▶ [Activity]
When you reach the records below, output each one exactly.
***** Source data *****
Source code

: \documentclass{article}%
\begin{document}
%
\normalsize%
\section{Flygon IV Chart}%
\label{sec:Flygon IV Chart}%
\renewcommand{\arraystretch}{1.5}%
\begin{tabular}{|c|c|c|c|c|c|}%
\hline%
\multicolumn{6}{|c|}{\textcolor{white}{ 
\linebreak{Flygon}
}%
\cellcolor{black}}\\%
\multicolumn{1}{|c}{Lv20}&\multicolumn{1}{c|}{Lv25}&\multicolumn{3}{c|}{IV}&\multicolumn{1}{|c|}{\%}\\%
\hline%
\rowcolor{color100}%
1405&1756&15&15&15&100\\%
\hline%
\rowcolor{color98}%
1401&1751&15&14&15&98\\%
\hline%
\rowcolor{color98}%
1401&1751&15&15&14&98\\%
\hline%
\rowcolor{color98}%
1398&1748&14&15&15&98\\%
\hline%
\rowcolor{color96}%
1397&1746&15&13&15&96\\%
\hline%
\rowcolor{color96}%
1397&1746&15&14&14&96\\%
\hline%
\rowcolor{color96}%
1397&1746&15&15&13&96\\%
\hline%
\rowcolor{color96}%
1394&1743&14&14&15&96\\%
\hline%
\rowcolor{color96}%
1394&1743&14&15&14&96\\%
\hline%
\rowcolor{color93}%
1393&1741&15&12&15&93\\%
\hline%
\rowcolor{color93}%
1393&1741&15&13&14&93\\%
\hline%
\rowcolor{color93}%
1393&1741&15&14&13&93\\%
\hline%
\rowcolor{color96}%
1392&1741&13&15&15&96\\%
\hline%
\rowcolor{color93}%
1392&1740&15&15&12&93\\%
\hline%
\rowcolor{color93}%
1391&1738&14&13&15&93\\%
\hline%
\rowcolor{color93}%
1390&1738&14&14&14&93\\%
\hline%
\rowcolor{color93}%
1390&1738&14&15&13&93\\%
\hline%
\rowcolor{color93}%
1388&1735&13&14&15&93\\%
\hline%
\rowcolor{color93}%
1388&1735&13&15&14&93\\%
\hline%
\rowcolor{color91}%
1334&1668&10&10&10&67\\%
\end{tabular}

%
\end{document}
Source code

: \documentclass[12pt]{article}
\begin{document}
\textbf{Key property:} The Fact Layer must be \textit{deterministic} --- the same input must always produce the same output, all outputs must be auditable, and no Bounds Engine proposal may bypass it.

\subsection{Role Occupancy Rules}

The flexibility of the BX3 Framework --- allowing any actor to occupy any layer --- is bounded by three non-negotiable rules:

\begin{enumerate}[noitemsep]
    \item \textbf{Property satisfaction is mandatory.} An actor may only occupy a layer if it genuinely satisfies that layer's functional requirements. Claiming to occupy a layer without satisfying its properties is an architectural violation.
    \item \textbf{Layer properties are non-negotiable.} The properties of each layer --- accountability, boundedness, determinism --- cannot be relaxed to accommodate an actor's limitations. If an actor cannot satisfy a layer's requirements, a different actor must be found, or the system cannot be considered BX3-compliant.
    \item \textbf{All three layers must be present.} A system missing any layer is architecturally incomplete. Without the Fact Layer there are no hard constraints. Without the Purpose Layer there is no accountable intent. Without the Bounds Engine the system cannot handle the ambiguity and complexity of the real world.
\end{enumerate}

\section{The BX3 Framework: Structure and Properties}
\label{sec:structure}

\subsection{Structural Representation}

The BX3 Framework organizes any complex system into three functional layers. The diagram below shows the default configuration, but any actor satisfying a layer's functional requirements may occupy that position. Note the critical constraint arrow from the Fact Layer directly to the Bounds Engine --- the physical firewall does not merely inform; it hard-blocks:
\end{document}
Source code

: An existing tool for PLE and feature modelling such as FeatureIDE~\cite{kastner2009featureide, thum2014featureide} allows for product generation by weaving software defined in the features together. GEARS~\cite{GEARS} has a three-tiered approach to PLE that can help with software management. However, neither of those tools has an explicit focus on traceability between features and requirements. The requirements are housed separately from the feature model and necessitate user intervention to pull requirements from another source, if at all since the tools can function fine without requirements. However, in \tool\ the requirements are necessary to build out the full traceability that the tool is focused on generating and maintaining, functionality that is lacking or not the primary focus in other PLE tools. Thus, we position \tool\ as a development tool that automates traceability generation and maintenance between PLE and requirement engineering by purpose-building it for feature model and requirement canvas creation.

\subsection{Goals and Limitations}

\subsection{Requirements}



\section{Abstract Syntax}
*****
▶ [Response to the task]
Source code

: \documentclass{article}%
\begin{document}
%
\normalsize%
\section{Flygon IV Chart}%
\label{sec:Flygon IV Chart}%
\renewcommand{\arraystretch}{1.5}%
\begin{tabular}{|c|c|c|c|c|c|}%
\hline%
\multicolumn{6}{|c|}{\textcolor{white}{ 
\linebreak{Flygon}
}%
\cellcolor{black}}\\%
\multicolumn{1}{|c}{Lv20}&\multicolumn{1}{c|}{Lv25}&\multicolumn{3}{c|}{IV}&\multicolumn{1}{|c|}{\%}\\%
\hline%
\rowcolor{color100}%
1405&1756&15&15&15&100\\%
\hline%
\rowcolor{color98}%
1401&1751&15&14&15&98\\%
\hline%
\rowcolor{color98}%
1401&1751&15&15&14&98\\%
\hline%
\rowcolor{color98}%
1398&1748&14&15&15&98\\%
\hline%
\rowcolor{color96}%
1397&1746&15&13&15&96\\%
\hline%
\rowcolor{color96}%
1397&1746&15&14&14&96\\%
\hline%
\rowcolor{color96}%
1397&1746&15&15&13&96\\%
\hline%
\rowcolor{color96}%
1394&1743&14&14&15&96\\%
\hline%
\rowcolor{color96}%
1394&1743&14&15&14&96\\%
\hline%
\rowcolor{color93}%
1393&1741&15&12&15&93\\%
\hline%
\rowcolor{color93}%
1393&1741&15&13&14&93\\%
\hline%
\rowcolor{color93}%
1393&1741&15&14&13&93\\%
\hline%
\rowcolor{color96}%
1392&1741&13&15&15&96\\%
\hline%
\rowcolor{color93}%
1392&1740&15&15&12&93\\%
\hline%
\rowcolor{color93}%
1391&1738&14&13&15&93\\%
\hline%
\rowcolor{color93}%
1390&1738&14&14&14&93\\%
\hline%
\rowcolor{color93}%
1390&1738&14&15&13&93\\%
\hline%
\rowcolor{color93}%
1388&1735&13&14&15&93\\%
\hline%
\rowcolor{color93}%
1388&1735&13&15&14&93\\%
\hline%
\rowcolor{color91}%
1334&1668&10&10&10&67\\%
\end{tabular}

%
\end{document}
Source code

: \documentclass[12pt]{article}
\begin{document}
\textbf{Key property:} The Fact Layer must be \textit{deterministic} --- the same input must always produce the same output, all outputs must be auditable, and no Bounds Engine proposal may bypass it.

\subsection{Role Occupancy Rules}

The flexibility of the BX3 Framework --- allowing any actor to occupy any layer --- is bounded by three non-negotiable rules:

\begin{enumerate}[noitemsep]
    \item \textbf{Property satisfaction is mandatory.} An actor may only occupy a layer if it genuinely satisfies that layer's functional requirements. Claiming to occupy a layer without satisfying its properties is an architectural violation.
    \item \textbf{Layer properties are non-negotiable.} The properties of each layer --- accountability, boundedness, determinism --- cannot be relaxed to accommodate an actor's limitations. If an actor cannot satisfy a layer's requirements, a different actor must be found, or the system cannot be considered BX3-compliant.
    \item \textbf{All three layers must be present.} A system missing any layer is architecturally incomplete. Without the Fact Layer there are no hard constraints. Without the Purpose Layer there is no accountable intent. Without the Bounds Engine the system cannot handle the ambiguity and complexity of the real world.
\end{enumerate}

\section{The BX3 Framework: Structure and Properties}
\label{sec:structure}

\subsection{Structural Representation}

The BX3 Framework organizes any complex system into three functional layers. The diagram below shows the default configuration, but any actor satisfying a layer's functional requirements may occupy that position. Note the critical constraint arrow from the Fact Layer directly to the Bounds Engine --- the physical firewall does not merely inform; it hard-blocks:
\end{document}
Source code

: An existing tool for PLE and feature modelling such as FeatureIDE~\cite{kastner2009featureide, thum2014featureide} allows for product generation by weaving software defined in the features together. GEARS~\cite{GEARS} has a three-tiered approach to PLE that can help with software management. However, neither of those tools has an explicit focus on traceability between features and requirements. The requirements are housed separately from the feature model and necessitate user intervention to pull requirements from another source, if at all since the tools can function fine without requirements. However, in \tool\ the requirements are necessary to build out the full traceability that the tool is focused on generating and maintaining, functionality that is lacking or not the primary focus in other PLE tools. Thus, we position \tool\ as a development tool that automates traceability generation and maintenance between PLE and requirement engineering by purpose-building it for feature model and requirement canvas creation.

\subsection{Goals and Limitations}

\subsection{Requirements}



\section{Abstract Syntax}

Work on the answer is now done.